Resequencing Nextflow Pipeline

Overview

This pipeline performs resequencing analysis by calling freebayes on reads aligned to the genome using bwa mem. Aligned BAM files are then filtered with markduplicates to select reads aligned unambiguously to the genome. Genotypes are called from all samples, and the resulting VCF file is normalized using vcfwave and bcftools, which is the final output of this pipeline.

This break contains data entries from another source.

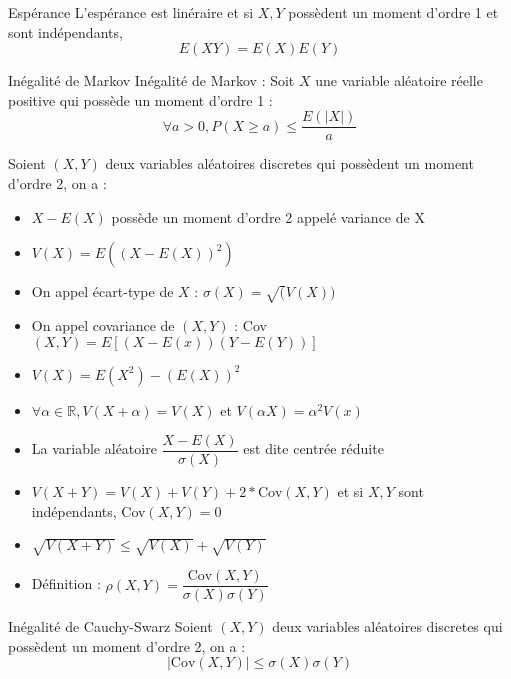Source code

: \documentclass[french, a4paper, 10pt, twocolumn]{article}
\newcommand{\R}{\mathbb{R}}   %
\begin{document}
\begin{theoreme}{Espérance}
    L'espérance est linéraire et si \(X,Y\) possèdent un moment d'ordre 1 et sont indépendants,
    \[E(XY)=E(X)E(Y)\]
\end{theoreme}

\begin{theoreme}{Inégalité de Markov}
    Inégalité de Markov : Soit $X$ une variable aléatoire réelle positive qui possède un moment d'ordre 1 :
     \[\forall a>0, {P(X\geqslant a)\leqslant \frac{E(|X|)}{a}}\]
\end{theoreme}
 
\begin{definition}
    Soient \((X,Y)\) deux variables aléatoires discretes qui possèdent un moment d'ordre 2, on a :
    \begin{itemize}[label=\(\bullet\)]
        \item \(X-E(X)\) possède un moment d'ordre 2 appelé variance de X
        \item \(V(X)=E((X-E(X))^2)\)
        \item On appel écart-type de \(X\) : \(\sigma(X)=\sqrt(V(X))\)
        \item On appel covariance de \((X,Y)\) : Cov\((X,Y)=E[(X-E(x))(Y-E(Y))]\)
    \end{itemize}

    \tcblower
    \begin{itemize}
        \item \(V(X)=E(X^2)-(E(X))^2\)
        \item \(\forall \alpha \in \R, V(X+\alpha)=V(X)\) et \(V(\alpha X)=\alpha^2V(x)\)
        \item La variable aléatoire \(\dfrac{X-E(X)}{\sigma(X)}\) est dite centrée réduite
        \item \(V(X+Y)=V(X)+V(Y)+2*\text{Cov}(X,Y)\) et si \(X,Y\) sont indépendants, Cov\((X,Y)=0\)
        \item \(\sqrt{V(X+Y)}\leq\sqrt{V(X)}+\sqrt{V(Y)}\)
        \item Définition : \(\rho(X,Y)=\dfrac{\text{Cov}(X,Y)}{\sigma(X)\sigma(Y)}\)
    \end{itemize}
\end{definition}

\begin{theoreme}{Inégalité de Cauchy-Swarz}
    Soient \((X,Y)\) deux variables aléatoires discretes qui possèdent un moment d'ordre 2, on a :
        \[|\text{Cov}(X,Y)|\leq \sigma(X)\sigma(Y)\] 
\end{theoreme}
\end{document}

There's also an additional wiki for this project with more information about this pipeline: nf-resequencing-mem wiki

Setting up

In order to execute this pipeline, you will need nextflow installed and one of this different executors: conda, singularity and docker. The proper way to running this pipeline is described in pipeline sharing nextflow manual, and lets nextflow to download and execute the pipeline, for example:

nextflow pull cnr-ibba/nf-resequencing-mem

You can specify the version of the pipeline to be downloaded by providing the -r option, for example:

nextflow pull cnr-ibba/nf-resequencing-mem -r v0.6.2

Testing stuff

In order to test this pipeline in your infrastructure, you can call this pipeline on the test dataset using the test profile:

nextflow run cnr-ibba/nf-resequencing-mem -profile test,<your profile>

where <your profile> is one of docker, singularity, apptainer or conda profiles. Nextflow will download the required containers (if necessary) and will execute the pipeline on the test dataset. For more information, please see Profiles scope section of this documentation.

Customize configuration

When running Nextflow, Nextflow looks for a file named nextflow.config in the current directory and in the script base directory (if it is not the same as the current directory). Finally it checks for the file $HOME/.nextflow/config, which have lower priority than the other configuration files. There's also a institutional configuration for this pipeline, which is located at cnr-ibba/nf-config. Additionally, you can provide a custom config file using the -config option, which has an higher priority respect to the other configuration files. There are tree different scopes, which can be used to customize this pipeline according your needs:

• The params scope defines variables which applies to the whole pipeline: those params could be the input samplesheet or the genome to be used
• The profiles scope defines variables which apply to the particular profile invoked with the -profile Nextflow parameter
• The process scope can define parameters applied to a single process (for example the number of CPUs used or the required RAM)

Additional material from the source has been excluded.